Chapter Text
“Darling he’s just a boy!”
“Yes and I’m just an Austrian.”
“Dear we don’t know what’s going to happen. But surely it’s better to get along—“
“Elsa, please tell me you know what they believe about the Jewish people. Please tell me you would be appalled if they brought their Krystallnachs and their disappearances and their slobbering hatred here? To your beloved Vienna? Where so much of the art and music you admire and adore is patroned by Vienna’s Jews?”
“Georg,” Max interjected, “what’s going to happen is going to happen. You just have to make sure it doesn’t happen to you.”
“No. You mean to tell me—“
“My people have faced this before. Many times before. The Nazis are just another pogrom we will get through as we always do.”
Georg looked at his friend. Whose experience in this matter couldn’t match his but he still knew it was wrong.
“Max, it’ll be as wrong now as it was then. You are my friend. Your family has always been dear to me. While you are a guest in my house you will not face any inane prejudice like you might face out there.”
Max smiled fondly at him, “and I thank you for your protective streak but I assure you I don’t need it. If I let a boy, waving his hand stupidly about some little rooster of a man, frighten me…well I would never set foot in most houses in Vienna or street corners in Salzburg.”
Elsa turned to him. She had only vaguely conceived of him as Jewish. Like many of the Jews she knew in Vienna you could only tell by the decorations—or lack there of—in their homes and typically a slightly swarthier complexion.

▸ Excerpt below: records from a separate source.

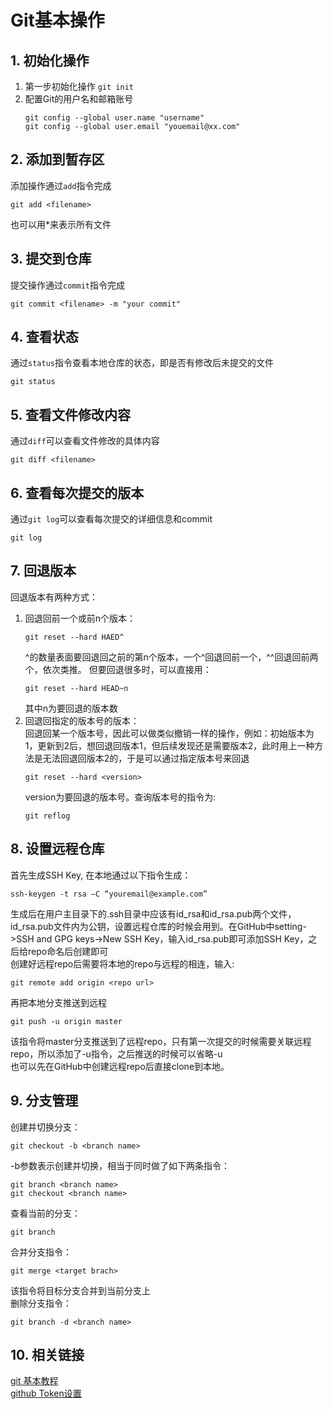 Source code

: # Git基本操作
## 1. 初始化操作
1. 第一步初始化操作 `git init` 
2. 配置Git的用户名和邮箱账号<br>
   ```git
   git config --global user.name "username"
   git config --global user.email "youemail@xx.com"
   ```
## 2. 添加到暂存区
添加操作通过`add`指令完成
```
git add <filename>
```
也可以用\*来表示所有文件
## 3. 提交到仓库
提交操作通过`commit`指令完成
```
git commit <filename> -m "your commit"
```   
## 4. 查看状态
通过`status`指令查看本地仓库的状态，即是否有修改后未提交的文件
```
git status
```
## 5. 查看文件修改内容
通过`diff`可以查看文件修改的具体内容
```
git diff <filename>
```
## 6. 查看每次提交的版本
通过`git log`可以查看每次提交的详细信息和commit
```
git log
```
## 7. 回退版本
回退版本有两种方式：<br>
1. 回退回前一个或前n个版本：<br>
   ```
   git reset --hard HAED^ 
   ```
   ^的数量表面要回退回之前的第n个版本，一个^回退回前一个，^^回退回前两个，依次类推。
   但要回退很多时，可以直接用：
   ```
   git reset --hard HEAD~n
   ```
   其中n为要回退的版本数
2. 回退回指定的版本号的版本：<br>
   回退回某一个版本号，因此可以做类似撤销一样的操作，例如：初始版本为1，更新到2后，想回退回版本1，但后续发现还是需要版本2，此时用上一种方法是无法回退回版本2的，于是可以通过指定版本号来回退
   ```
   git reset --hard <version>
   ```
   version为要回退的版本号。查询版本号的指令为:
   ```
   git reflog
   ```
## 8. 设置远程仓库
首先生成SSH Key, 在本地通过以下指令生成：<br>
```
ssh-keygen -t rsa –C “youremail@example.com”
```   
生成后在用户主目录下的.ssh目录中应该有id_rsa和id_rsa.pub两个文件，id_rsa.pub文件内为公钥，设置远程仓库的时候会用到。在GitHub中setting->SSH and GPG keys->New SSH Key，输入id_rsa.pub即可添加SSH Key，之后给repo命名后创建即可<br>
创建好远程repo后需要将本地的repo与远程的相连，输入:<br>
```
git remote add origin <repo url>
```
再把本地分支推送到远程
```
git push -u origin master
```
该指令将master分支推送到了远程repo，只有第一次提交的时候需要关联远程repo，所以添加了-u指令，之后推送的时候可以省略-u<br>
也可以先在GitHub中创建远程repo后直接clone到本地。
## 9. 分支管理
创建并切换分支：
```
git checkout -b <branch name>
```
-b参数表示创建并切换，相当于同时做了如下两条指令：
```
git branch <branch name>
git checkout <branch name>
```
查看当前的分支：
```
git branch
```
合并分支指令：
```
git merge <target brach>
```
该指令将目标分支合并到当前分支上<br>
删除分支指令：
```
git branch -d <branch name>
```
## 10. 相关链接
[git 基本教程](https://zhuanlan.zhihu.com/p/30044692)<br>
[github Token设置](https://zhuanlan.zhihu.com/p/401978754) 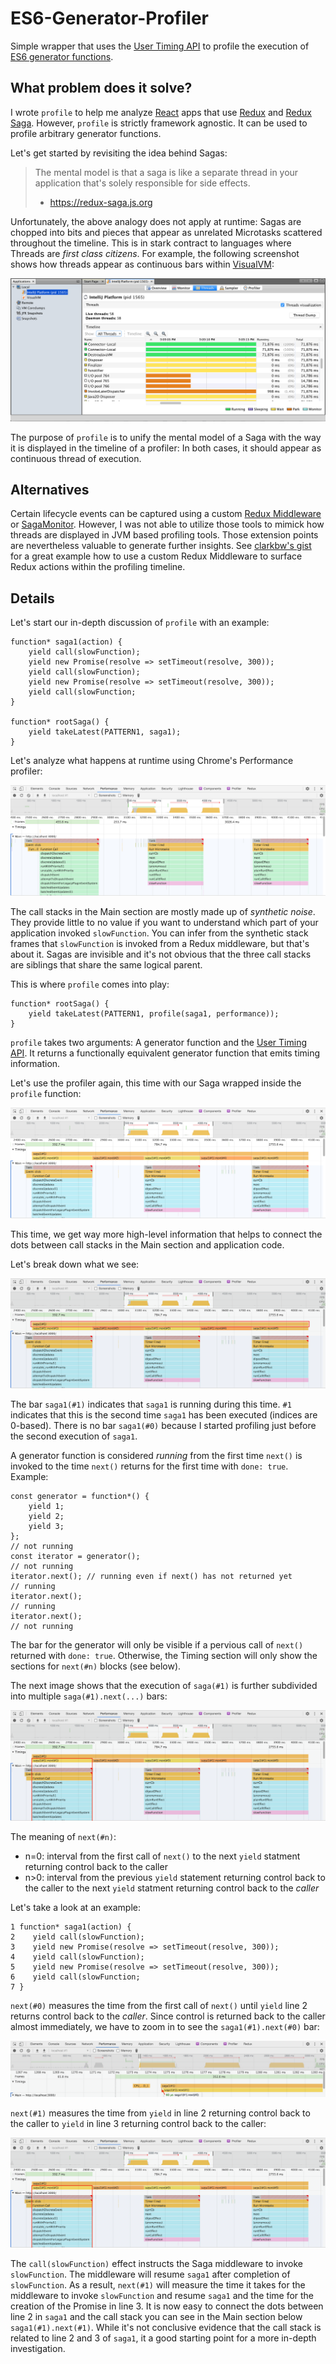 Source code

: # ES6-Generator-Profiler

Simple wrapper that uses the [User Timing API](https://developer.mozilla.org/en-US/docs/Web/API/User_Timing_API) to profile the execution of [ES6 generator functions](https://developer.mozilla.org/en-US/docs/Web/JavaScript/Reference/Statements/function*).

## What problem does it solve?

I wrote `profile` to help me analyze [React](https://reactjs.org) apps that use [Redux](https://redux.js.org) and [Redux Saga](https://redux-saga.js.org). However, `profile` is strictly framework agnostic. It can be used to profile arbitrary generator functions.

Let's get started by revisiting the idea behind Sagas:
> The mental model is that a saga is like a separate thread in your application that's solely responsible for side effects.
> - https://redux-saga.js.org

Unfortunately, the above analogy does not apply at runtime: Sagas are chopped into bits and pieces that appear as unrelated Microtasks scattered throughout the timeline. This is in stark contract to languages where Threads are *first class citizens*. For example, the following screenshot shows how threads appear as continuous bars within [VisualVM](https://visualvm.github.io):

![VisualVM](images/visualvm.png?raw=true)

The purpose of `profile` is to unify the mental model of a Saga with the way it is displayed in the timeline of a profiler: In both cases, it should appear as continuous thread of execution.

## Alternatives

Certain lifecycle events can be captured using a custom [Redux Middleware](https://redux.js.org/advanced/middleware) or [SagaMonitor](https://redux-saga.js.org/docs/api/#sagamonitor). However, I was not able to utilize those tools to mimick how threads are displayed in JVM based profiling tools. Those extension points are nevertheless valuable to generate further insights. See [clarkbw's gist](https://gist.github.com/clarkbw/966732806e7a38f5b49fd770c62a6099) for a great example how to use a custom Redux Middleware to surface Redux actions within the profiling timeline.

## Details

Let's start our in-depth discussion of `profile` with an example:
```
function* saga1(action) {
    yield call(slowFunction);
    yield new Promise(resolve => setTimeout(resolve, 300));
    yield call(slowFunction);
    yield new Promise(resolve => setTimeout(resolve, 300));
    yield call(slowFunction;
}

function* rootSaga() {
    yield takeLatest(PATTERN1, saga1);
}
```

Let's analyze what happens at runtime using Chrome's Performance profiler:

![Profiling disabled](images/ex01-profiling-disabled.png?raw=true)

The call stacks in the Main section are mostly made up of *synthetic noise*. They provide little to no value if you want to understand which part of your application invoked `slowFunction`. You can infer from the synthetic stack frames that `slowFunction` is invoked from a Redux middleware, but that's about it. Sagas are invisible and it's not obvious that the three call stacks are siblings that share the same logical parent.

This is where `profile` comes into play:
```
function* rootSaga() {
    yield takeLatest(PATTERN1, profile(saga1, performance));
}
```

`profile` takes two arguments: A generator function and the [User Timing API](https://developer.mozilla.org/en-US/docs/Web/API/User_Timing_API). It returns a functionally equivalent generator function that emits timing information.

Let's use the profiler again, this time with our Saga wrapped inside the `profile` function:

![Profiling enabled](images/ex01-profiling-enabled.png?raw=true)

This time, we get way more high-level information that helps to connect the dots between call stacks in the Main section and application code.

Let's break down what we see:

![saga1(#1)](images/ex01-profiling-enabled-saga1.png?raw=true)

The bar `saga1(#1)` indicates that `saga1` is running during this time. `#1` indicates that this is the second time `saga1` has been executed (indices are 0-based). There is no bar `saga1(#0)` because I started profiling just before the second execution of `saga1`.  

A generator function is considered *running* from the first time `next()` is invoked to the time `next()` returns for the first time with `done: true`. Example:
```
const generator = function*() {
    yield 1;
    yield 2;
    yield 3;
};
// not running
const iterator = generator();
// not running
iterator.next(); // running even if next() has not returned yet
// running
iterator.next();
// running
iterator.next();
// not running

```
The bar for the generator will only be visible if a pervious call of `next()` returned with `done: true`. Otherwise, the Timing section will only show the sections for `next(#n)` blocks (see below).

The next image shows that the execution of `saga(#1)` is further subdivided into multiple `saga(#1).next(...)` bars:

![saga1(#1).next(#1)](images/ex01-profiling-enabled-saga1-next1.png?raw=true)

The meaning of `next(#n)`:
- n=0: interval from the first call of `next()` to the next `yield` statment returning control back to the caller
- n>0: interval from the previous `yield` statement returning control back to the caller to the next `yield` statment returning control back to the *caller*

Let's take a look at an example:
```
1 function* saga1(action) {
2    yield call(slowFunction);
3    yield new Promise(resolve => setTimeout(resolve, 300));
4    yield call(slowFunction);
5    yield new Promise(resolve => setTimeout(resolve, 300));
6    yield call(slowFunction;
7 }
```

`next(#0)` measures the time from the first call of `next()` until `yield` line 2 returns control back to the *caller*. Since control is returned back to the caller almost immediately, we have to zoom in to see the `saga1(#1).next(#0)` bar:

![saga1(#1).next(#0)](images/ex01-profiling-enabled-saga1-next0.png?raw=true)

`next(#1)` measures the time from `yield` in line 2 returning control back to the caller to `yield` in line 3 returning control back to the caller:

![saga1(#1).next(#1)](images/ex01-profiling-enabled-saga1-next1.png?raw=true)

The `call(slowFunction)` effect instructs the Saga middleware to invoke `slowFunction`. The middleware will resume `saga1` after completion of `slowFunction`. As a result, `next(#1)` will measure the time it takes for the middleware to invoke `slowFunction` and resume `saga1` and the time for the creation of the Promise in line 3. It is now easy to connect the dots between line 2 in `saga1` and the call stack you can see in the Main section below `saga1(#1).next(#1)`. While it's not conclusive evidence that the call stack is related to line 2 and 3 of `saga1`, it a good starting point for a more in-depth investigation.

She hadn’t realized Max had faced any sort of problems at any party she had seen him at. He was forever charming everyone he came across.
“Max I didn’t realize—“
He chuckled uncomfortably, wishing to change the subject sooner than later, “—because it’s not an issue! Now please can we move onto more pleasant subjects? Like how delicious your cook’s strudel is? How does she get the crust so flaky, I must inquire.”
Elsa laughed and Georg shook his head, letting Max take the lead but holding onto his knowledge that he would leave Austria before bowing to the fascist madness of the Nazis.
He turned back to face where that damn telegram boy had been.
He felt Elsa’s arm on his.
“Hello…”
He sighed in acknowledgement.
“…anything I can do to bring you back—“
He heard children laughing.
“—to the world I’m in?”
He didn’t hear her, his ears full of his children singing. Laughing. Yelling. From the lake? What the hell?